→ **Assigned task**: What you return must be every line below that includes the word "width".

** Material to process follows **

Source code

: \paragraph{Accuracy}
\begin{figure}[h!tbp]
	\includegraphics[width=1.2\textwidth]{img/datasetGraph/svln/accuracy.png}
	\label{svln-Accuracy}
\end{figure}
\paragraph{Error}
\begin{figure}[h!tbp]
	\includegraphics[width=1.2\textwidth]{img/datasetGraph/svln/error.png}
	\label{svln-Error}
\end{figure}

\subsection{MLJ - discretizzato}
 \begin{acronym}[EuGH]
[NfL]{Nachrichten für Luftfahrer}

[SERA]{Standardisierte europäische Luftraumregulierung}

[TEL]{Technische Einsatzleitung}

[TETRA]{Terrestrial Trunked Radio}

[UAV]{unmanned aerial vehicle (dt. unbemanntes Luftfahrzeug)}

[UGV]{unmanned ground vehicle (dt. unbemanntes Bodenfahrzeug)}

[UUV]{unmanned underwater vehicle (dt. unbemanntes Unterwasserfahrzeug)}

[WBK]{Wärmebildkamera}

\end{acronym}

** End of Material to process **
** Material to process follows **

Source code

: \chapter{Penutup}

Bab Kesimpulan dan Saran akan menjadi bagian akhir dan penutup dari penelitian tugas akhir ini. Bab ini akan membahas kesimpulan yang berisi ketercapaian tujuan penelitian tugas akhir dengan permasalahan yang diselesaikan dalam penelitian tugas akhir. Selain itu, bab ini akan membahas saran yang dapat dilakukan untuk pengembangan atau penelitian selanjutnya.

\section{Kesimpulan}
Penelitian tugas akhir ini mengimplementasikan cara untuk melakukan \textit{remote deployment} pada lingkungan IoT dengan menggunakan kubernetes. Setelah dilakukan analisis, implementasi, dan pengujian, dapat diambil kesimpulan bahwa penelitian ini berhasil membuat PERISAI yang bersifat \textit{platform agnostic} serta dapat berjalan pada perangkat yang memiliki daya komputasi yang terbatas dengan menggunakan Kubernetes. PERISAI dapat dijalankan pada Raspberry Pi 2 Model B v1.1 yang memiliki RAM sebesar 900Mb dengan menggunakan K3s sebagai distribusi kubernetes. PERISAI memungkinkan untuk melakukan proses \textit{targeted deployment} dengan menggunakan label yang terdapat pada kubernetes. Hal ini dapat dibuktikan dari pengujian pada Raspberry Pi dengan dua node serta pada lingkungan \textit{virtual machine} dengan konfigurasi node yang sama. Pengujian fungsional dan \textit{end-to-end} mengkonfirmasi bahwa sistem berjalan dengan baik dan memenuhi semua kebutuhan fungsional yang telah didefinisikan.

** End of Material to process **

→ **Answer for the task**:
	\includegraphics[width=1.2\textwidth]{img/datasetGraph/svln/accuracy.png}
	\includegraphics[width=1.2\textwidth]{img/datasetGraph/svln/error.png}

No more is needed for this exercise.